В наше время становится все более очевидным, что естественнонаучный подход к изучению проблем человека не дает сколько-нибудь полных знаний о жизни человеческой души и ее проявлениях. Не случайно поэтому, что в психологии как науке, в психологической практике и в жизни в целом растет надежда на гуманистические, гуманитарные тенденции, которые только и могут, не сбрасывая со счетов достижений естествознания, социальных наук, философии и религии, объять человека и мир, в котором он живет [3].

Сопоставим взгляды представителей церкви и современных психологов на возможность использования практик гуманистической психологии с целью психологической помощи людям. Каждый из этих путей по-своему противоречив и не имеет готовой конечной формы.
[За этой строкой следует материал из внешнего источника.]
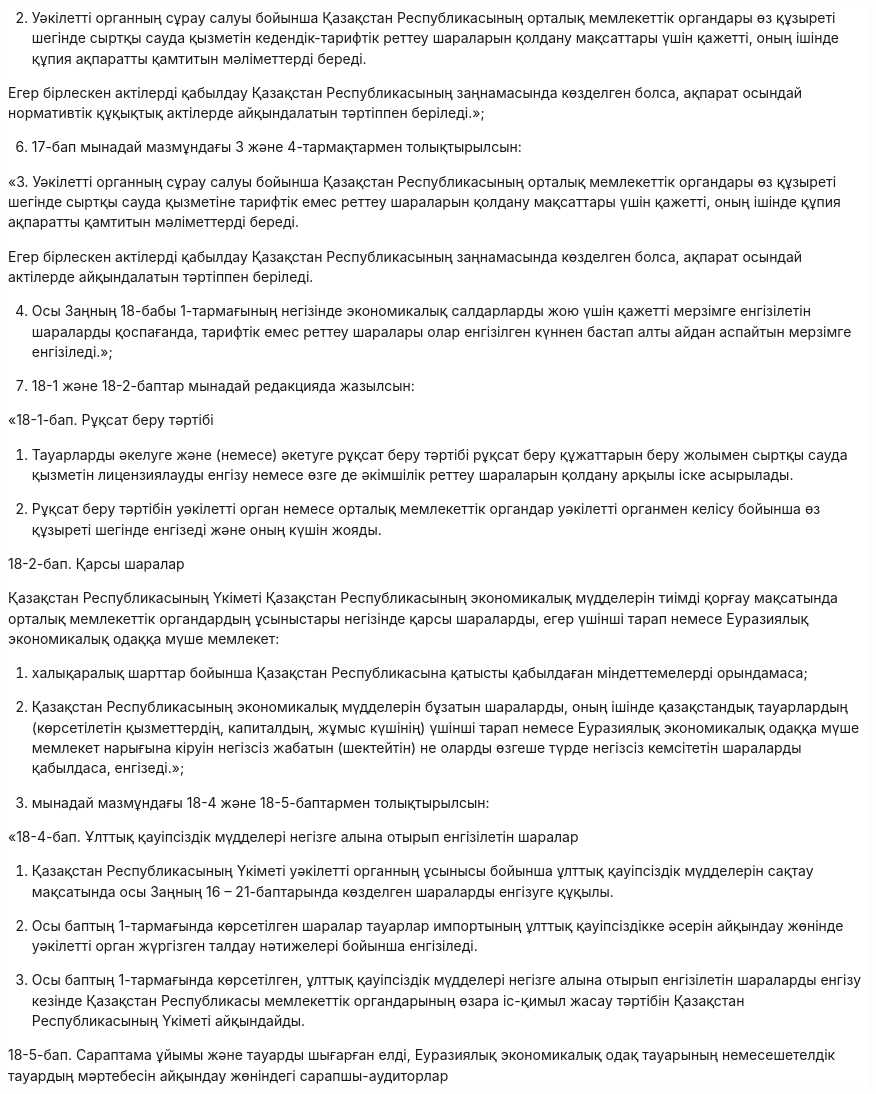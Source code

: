 2. Уәкілетті органның сұрау салуы бойынша Қазақстан Республикасының орталық мемлекеттік органдары өз құзыреті шегінде сыртқы сауда қызметін кедендік-тарифтік реттеу шараларын қолдану мақсаттары үшін қажетті, оның ішінде құпия ақпаратты қамтитын мәліметтерді береді.

Егер бірлескен актілерді қабылдау Қазақстан Республикасының заңнамасында көзделген болса, ақпарат осындай нормативтік құқықтық актілерде айқындалатын тәртіппен беріледі.»;

6) 17-бап мынадай мазмұндағы 3 және 4-тармақтармен толықтырылсын:

«3. Уәкілетті органның сұрау салуы бойынша Қазақстан Республикасының орталық мемлекеттік органдары өз құзыреті шегінде сыртқы сауда қызметіне тарифтік емес реттеу шараларын қолдану мақсаттары үшін қажетті, оның ішінде құпия ақпаратты қамтитын мәліметтерді береді.

Егер бірлескен актілерді қабылдау Қазақстан Республикасының заңнамасында көзделген болса, ақпарат осындай актілерде айқындалатын тәртіппен беріледі.

4. Осы Заңның 18-бабы 1-тармағының негізінде экономикалық салдарларды жою үшін қажетті мерзімге енгізілетін шараларды қоспағанда, тарифтік емес реттеу шаралары олар енгізілген күннен бастап алты айдан аспайтын мерзімге енгізіледі.»;

7) 18-1 және 18-2-баптар мынадай редакцияда жазылсын:

«18-1-бап. Рұқсат беру тәртібі

1. Тауарларды әкелуге және (немесе) әкетуге рұқсат беру тәртібі рұқсат беру құжаттарын беру жолымен сыртқы сауда қызметін лицензиялауды енгізу немесе өзге де әкімшілік реттеу шараларын қолдану арқылы іске асырылады.

2. Рұқсат беру тәртібін уәкілетті орган немесе орталық мемлекеттік органдар уәкілетті органмен келісу бойынша өз құзыреті шегінде енгізеді және оның күшін жояды.

18-2-бап. Қарсы шаралар

Қазақстан Республикасының Үкіметі Қазақстан Республикасының экономикалық мүдделерін тиімді қорғау мақсатында орталық мемлекеттік органдардың ұсыныстары негізінде қарсы шараларды, егер үшінші тарап немесе Еуразиялық экономикалық одаққа мүше мемлекет:

1) халықаралық шарттар бойынша Қазақстан Республикасына қатысты қабылдаған міндеттемелерді орындамаса;

2) Қазақстан Республикасының экономикалық мүдделерін бұзатын шараларды, оның ішінде қазақстандық тауарлардың (көрсетілетін қызметтердің, капиталдың, жұмыс күшінің) үшінші тарап немесе Еуразиялық экономикалық одаққа мүше мемлекет нарығына кіруін негізсіз жабатын (шектейтін) не оларды өзгеше түрде негізсіз кемсітетін шараларды қабылдаса, енгізеді.»;

8) мынадай мазмұндағы 18-4 және 18-5-баптармен толықтырылсын:

«18-4-бап. Ұлттық қауіпсіздік мүдделері негізге алына отырып енгізілетін шаралар

1. Қазақстан Республикасының Үкіметі уәкілетті органның ұсынысы бойынша ұлттық қауіпсіздік мүдделерін сақтау мақсатында осы Заңның  16 – 21-баптарында көзделген шараларды енгізуге құқылы.

2. Осы баптың 1-тармағында көрсетілген шаралар тауарлар импортының ұлттық қауіпсіздікке әсерін айқындау жөнінде уәкілетті орган жүргізген талдау нәтижелері бойынша енгізіледі.

3. Осы баптың 1-тармағында көрсетілген, ұлттық қауіпсіздік мүдделері негізге алына отырып енгізілетін шараларды енгізу кезінде Қазақстан Республикасы мемлекеттік органдарының өзара іс-қимыл жасау тәртібін Қазақстан Республикасының Үкіметі айқындайды.

18-5-бап. Сараптама ұйымы және тауарды шығарған елді, Еуразиялық экономикалық одақ тауарының немесешетелдік тауардың мәртебесін айқындау жөніндегі сарапшы-аудиторлар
Каждый из них имеет и свою оборотную сторону, парадоксальным образом отрицая себя, свои параллели, возможности достижения абсолютных ценностей или форм бытия.

В православии обретение личности в любви к Богу «есть уже творческое преображение человеческой природы». Любовь к Богу «есть также любовь к духовной высоте, к божественному в жизни» [2]. «В оправдании ли и суде, в неумолимой ли Божьей справедливости сущность христианства или в реальном преображении и просветлении, в бесконечной Божьей любви эта сущность» [2; 114— 115].
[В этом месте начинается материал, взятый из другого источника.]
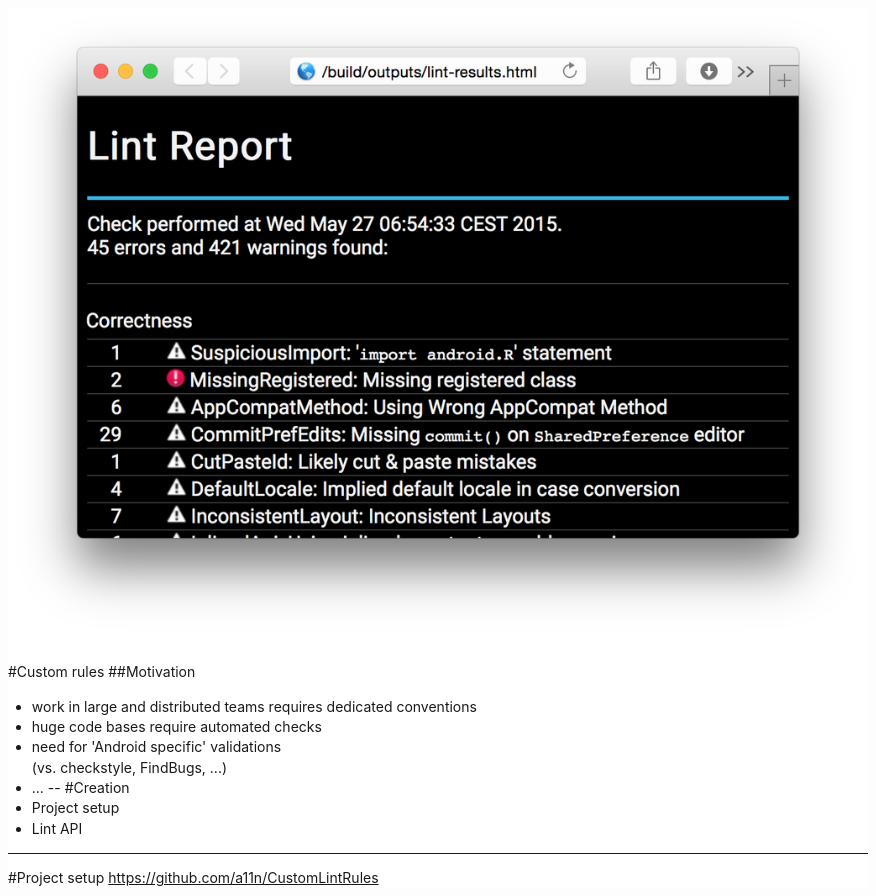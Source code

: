![Lint example report](images/01_lint_example_report.png) 
---
#Custom rules
##Motivation
* work in large and distributed teams requires dedicated conventions 
* huge code bases require automated checks 
* need for 'Android specific' validations<br/> (vs. checkstyle, FindBugs, ...) 
* ... 
--
#Creation
* Project setup
* Lint API
---
#Project setup
https://github.com/a11n/CustomLintRules 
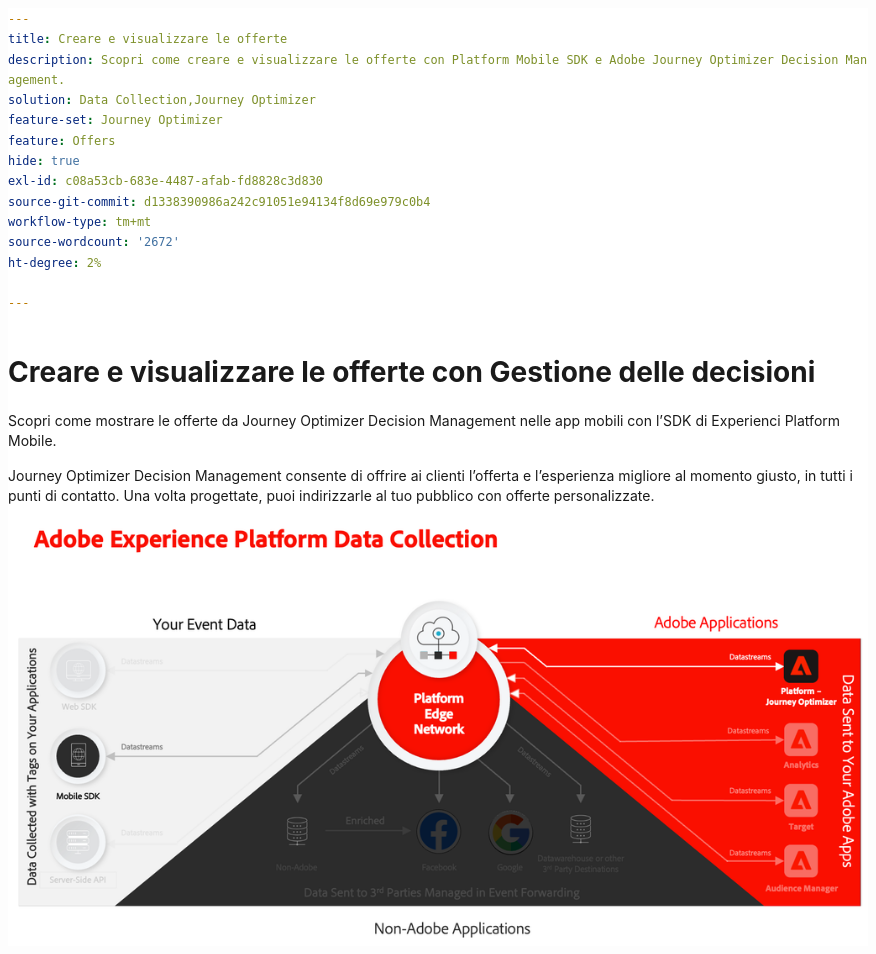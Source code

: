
 ```yaml
---
title: Creare e visualizzare le offerte
description: Scopri come creare e visualizzare le offerte con Platform Mobile SDK e Adobe Journey Optimizer Decision Management.
solution: Data Collection,Journey Optimizer
feature-set: Journey Optimizer
feature: Offers
hide: true
exl-id: c08a53cb-683e-4487-afab-fd8828c3d830
source-git-commit: d1338390986a242c91051e94134f8d69e979c0b4
workflow-type: tm+mt
source-wordcount: '2672'
ht-degree: 2%

---
```


# Creare e visualizzare le offerte con Gestione delle decisioni

Scopri come mostrare le offerte da Journey Optimizer Decision Management nelle app mobili con l’SDK di Experienci Platform Mobile.

Journey Optimizer Decision Management consente di offrire ai clienti l’offerta e l’esperienza migliore al momento giusto, in tutti i punti di contatto. Una volta progettate, puoi indirizzarle al tuo pubblico con offerte personalizzate.

![Architettura](assets/architecture-ajo.png)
В православии обожение никогда не понималось как подвиг отдельной личности, как, например, в протестантизме. Путь спасения как обретения любви и свободы в православии с необходимостью понимается через соборность, через церковное: на пути к добродетели человек нуждается и в других людях, и в священнике — в пастыре, в духовном отце. Если человек соединился с церковью, он становится частью церковного сознания — соборности, которое превышает индивидуальное сознание. Соборность ведет к истине и спасению. Человек, который так вошел в церковь, может ощутить соборность как Царство Божие, пришедшее на землю. А если вошел человек в Храм и не встретил там пастыря доброго? Он увидел молящихся, и они произвели на него отрицательное впечатление. И, если даже понравились ему и пение, и роспись стен и алтарей, человек этот может в церковь больше не прийти.

И вот бредет он в миру в поисках истины, красоты, совершенства, простоты, всесторонности [8]. Правомерен ли этот поиск? А. Маслоу описывает таких людей: все они «вовлечены в какое-то дело, во что-то, находящееся вне них самих. Они преданы этому делу, оно является чем-то очень ценным для них — это своего рода признание, в старом, проповедническом смысле слова» [8; 110]. Мы видим, что представление о преданности делу, близкое к понятию «служения», подводит нас к понятию «священного» (сакрального) в мирском, которое позволяет обосновать возможность мирского, нецерковного пути восхождения Я. И правила, т. е. принципы, такого восхождения здесь нецерковные — иные.

Эти принципы весьма близки к положениям и признакам, по которым

 

72

 

пытались жить гуманисты эпохи Возрождения. Однако, как можно было убедиться, гуманистическая модель бытия личности эпохи Возрождения со временем оказалась нежизненной; «ошибка гуманизма была совсем не в том, что он утверждал высшую ценность человека и его творческое призвание, а в том, что он склонялся к самодостаточности человека и потому слишком низко думал о человеке, считая его исключительно природным существом, не видел в нем духовного существа» [2].

Можно сказать, что в современной гуманистической психологии, которая так или иначе продолжает и развивает гуманистические традиции мировой духовной культуры, эти моменты в значительной степени преодолены ([6], [8], [9], [10] и др.).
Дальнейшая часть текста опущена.